Rz. 9
Das zentrale Verbindungsbüro kann, muss aber nicht die Übermittlung von Informationen auf Ersuchen eines anderen Mitgliedstaates ablehnen, wenn der andere Mitgliedstaat aus rechtlichen Gründen nicht in der Lage ist, entsprechende Informationen zu geben. Diese Kannvorschrift entspricht dem OECD-Standard, der auch in Art. 26 Abs. 3 des OECD-Musterabkommens abgebildet ist. Die Vorschrift enthält in ihrer Nr. 1 eine Gegenseitigkeitsklausel. Auch wenn nach dem entsprechenden deutschen Recht eine Auskunft zulässig wäre, muss wegen der Unzulässigkeit einer Auskunftserteilung in einem entsprechenden umgekehrten Fall vom zentralen Verbindungsbüro geprüft werden, ob die gewünschte Information gegeben oder von der Möglichkeit der Ablehnung Gebrauch gemacht werden soll. Es handelt sich um eine Ermessensentscheidung. Eine missbräuchliche Ermessensentscheidung ist ebenso wie die Ermessensüberschreitung und jeder andere Fehlgebrauch durch das Gesetz nicht gedeckt. Allerdings hat die Entscheidung keinen Charakter als Verwaltungsakt und ist deswegen von keiner Seite anfechtbar. Will das Verbindungsbüro die Gewährung der Amtshilfe aus Gründen des Abs. 4 ablehnen, so teilt sie dies dem ersuchenden Staat gem. § 4 Abs. 6 S. 2 EUAHiG mit.
Rz. 9a
§ 4 Abs. 4 Nr. 2 EUAHiG setzt Art. 17 Abs. 4 1. Halbsatz der Amtshilferichtlinie um. Würde durch die Beantwortung des eingehenden Ersuchens ein Handels-, Gewerbe- oder Berufsgeheimnis oder ein Geschäftsverfahren preisgegeben, so kann die Beantwortung eines eingehenden Auskunftsersuchens abgelehnt werden.

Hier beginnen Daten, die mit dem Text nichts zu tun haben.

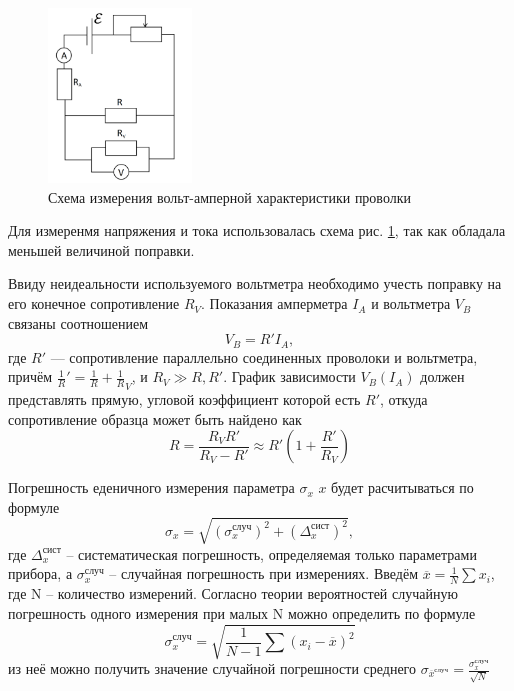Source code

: \documentclass[12pt,a4paper]{article}
\begin{document}
\begin{figure}
\includegraphics[width=0.34\textwidth]{imgs/scheme.png}
\caption{Схема измерения вольт-амперной характеристики проволки}
\label{fig:scheme}
\end{figure}
Для измеренмя напряжения и тока использовалась схема рис. \ref{fig:scheme}, так как обладала меньшей величиной поправки.

Ввиду неидеальности используемого вольтметра необходимо
учесть поправку на его конечное сопротивление $R_V$.  Показания амперметра $I_A$ и вольтметра $V_B$ связаны соотношением
\begin{equation}\label{Vb_eq}
V_B = R'I_A,
\end{equation}
где $R'$ — сопротивление параллельно соединенных проволоки и
вольтметра, причём $\frac 1 R' = \frac 1 R + \frac 1 R_V$, и $R_V \gg R,R'$. График зависимости $V_B(I_A)$ должен представлять прямую, угловой коэффициент которой есть $R'$, откуда сопротивление образца может быть найдено как
\begin{equation} \label{R_eq}
R = \frac {R_V R'} {R_V-R'} \approx R'\left(1+\frac{R'}{R_V}\right)
\end{equation}


Погрешность еденичного измерения параметра $\sigma _x$ $x$ будет расчитываться по формуле
\begin{equation}
    \sigma _x = \sqrt{ (\sigma _x ^{случ})^2 + (\Delta _x ^{сист})^2},
\end{equation}
где $\Delta _x ^{сист}$ -- систематическая погрешность, определяемая только параметрами прибора, а $\sigma _x ^{случ}$ -- случайная погрешность при измерениях. Введём $\overline{x}=\frac{1}{N}\sum x_i$, где N -- количество измерений.  Согласно теории вероятностей случайную погрешность одного измерения при малых N можно определить по формуле
\begin{equation}
\sigma _x ^{случ} = \sqrt{\frac{1}{N-1} \sum \left( x_i - \overline{x} \right)^2}
\end{equation}
из неё можно получить значение случайной погрешности среднего $\sigma _{\overline{x} ^{случ}} = \frac{\sigma _x ^{случ}}{\sqrt{N}}$
\end{document}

Die Aufzählung der Geheimnisse und Verfahren enthält ausschließlich unternehmensbezogene Geheimnisse. Für die Bedeutung der Geheimnisse hat der BFH zum bisherigen Recht in einem Grundsatzurteil eine einengende Auffassung vertreten. Es müsse sich um Tatsachen oder Umstände handeln, die von großer wirtschaftlicher Bedeutung und praktischer Nutzbarkeit handeln. Dieser Auffassung hatte sich auch die Verwaltung angeschlossen. Wenn auch damals die Gefahr eines erheblichen Schadens drohen musste, auf die es jetzt nicht mehr ankommt, kann zwar die Möglichkeit einer staatlichen Wirtschaftsspionage nicht ganz ausgeschlossen werden. Das Funktionieren des gemeinsamen EU-Binnenmarktes muss jedoch wenigstens bei der Zusammenarbeit der Finanzverwaltungsbehörden von einem größtmöglichen Vertrauen in die Integrität der Verwaltung ausgehen können. Dennoch ist trotz der engen Auslegung der geschützten Geheimnisse für den Bereich der gewichtigen Geheimnisse der Schutz durch den Ausschluss von der Erteilung von Auskünften zu beachten.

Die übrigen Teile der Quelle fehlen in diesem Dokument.